Easier said than done

Studying Leadership is an important but academic activity.  Learning how to be an effective leader and applying those skills in the work place is what will lead us to economic success.

I recently enjoyed summer tea with my cousin Pedita Hunt who has led a team of highly committed people in an ambitious project to completely transform the Watts Gallery, just off the A3 at Compton, I highly recommend it is as a tranquil and reflective place to visit. And a great example of what good leadership can achieve.

Also present at the tea party was Professor John Adair.  He is a great leadership thinker and campaigner on Action Centred Leadership, now in its 50th year, and John remains as active as ever promoting across the globe the importance of effective leadership action.

I was reminded of a resounding mantra of John Garnett CBE, who led the work of the Industrial Society the lead body for delivering Action Centred Leadership,  ‘Train people to do and they will become’.

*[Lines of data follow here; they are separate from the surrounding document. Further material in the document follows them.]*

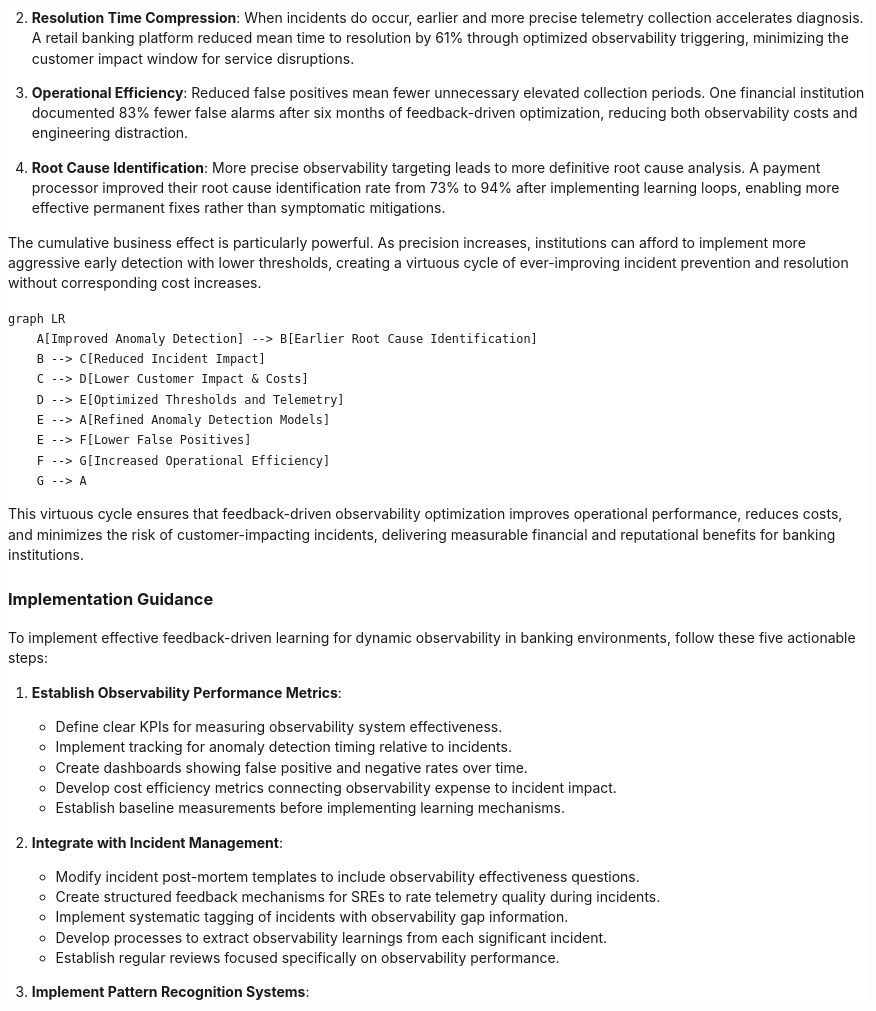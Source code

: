 2. **Resolution Time Compression**: When incidents do occur, earlier and more precise telemetry collection accelerates diagnosis. A retail banking platform reduced mean time to resolution by 61% through optimized observability triggering, minimizing the customer impact window for service disruptions.

3. **Operational Efficiency**: Reduced false positives mean fewer unnecessary elevated collection periods. One financial institution documented 83% fewer false alarms after six months of feedback-driven optimization, reducing both observability costs and engineering distraction.

4. **Root Cause Identification**: More precise observability targeting leads to more definitive root cause analysis. A payment processor improved their root cause identification rate from 73% to 94% after implementing learning loops, enabling more effective permanent fixes rather than symptomatic mitigations.

The cumulative business effect is particularly powerful. As precision increases, institutions can afford to implement more aggressive early detection with lower thresholds, creating a virtuous cycle of ever-improving incident prevention and resolution without corresponding cost increases.

```mermaid
graph LR
    A[Improved Anomaly Detection] --> B[Earlier Root Cause Identification]
    B --> C[Reduced Incident Impact]
    C --> D[Lower Customer Impact & Costs]
    D --> E[Optimized Thresholds and Telemetry]
    E --> A[Refined Anomaly Detection Models]
    E --> F[Lower False Positives]
    F --> G[Increased Operational Efficiency]
    G --> A
```

This virtuous cycle ensures that feedback-driven observability optimization improves operational performance, reduces costs, and minimizes the risk of customer-impacting incidents, delivering measurable financial and reputational benefits for banking institutions.

### Implementation Guidance

To implement effective feedback-driven learning for dynamic observability in banking environments, follow these five actionable steps:

1. **Establish Observability Performance Metrics**:

   - Define clear KPIs for measuring observability system effectiveness.
   - Implement tracking for anomaly detection timing relative to incidents.
   - Create dashboards showing false positive and negative rates over time.
   - Develop cost efficiency metrics connecting observability expense to incident impact.
   - Establish baseline measurements before implementing learning mechanisms.

2. **Integrate with Incident Management**:

   - Modify incident post-mortem templates to include observability effectiveness questions.
   - Create structured feedback mechanisms for SREs to rate telemetry quality during incidents.
   - Implement systematic tagging of incidents with observability gap information.
   - Develop processes to extract observability learnings from each significant incident.
   - Establish regular reviews focused specifically on observability performance.

3. **Implement Pattern Recognition Systems**:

I read the recent report from the CIPD with interest Easier said than done Three key steps to improving leadership capacity.

The report’s author Ksenia Zhelthoukhova said in summary “In order to be effective, leadership development has to be supported with organisational practices that empower the workforce and foster engagement: team-working, behaviour-based performance management and succession planning, collective reward and recognition, to name just a few. Forward-looking organisations are using innovative methods of job and organisation design, to create agile organisational environments and cultures that enable leadership at all levels of the business.”

Or in short Achieve the Task, Build the Team and Develop the Individual it is forever thus.  The three circles of leadership are an essential piece of instruction for any of us required to call forth the gifts of others.  John Adair we salute you.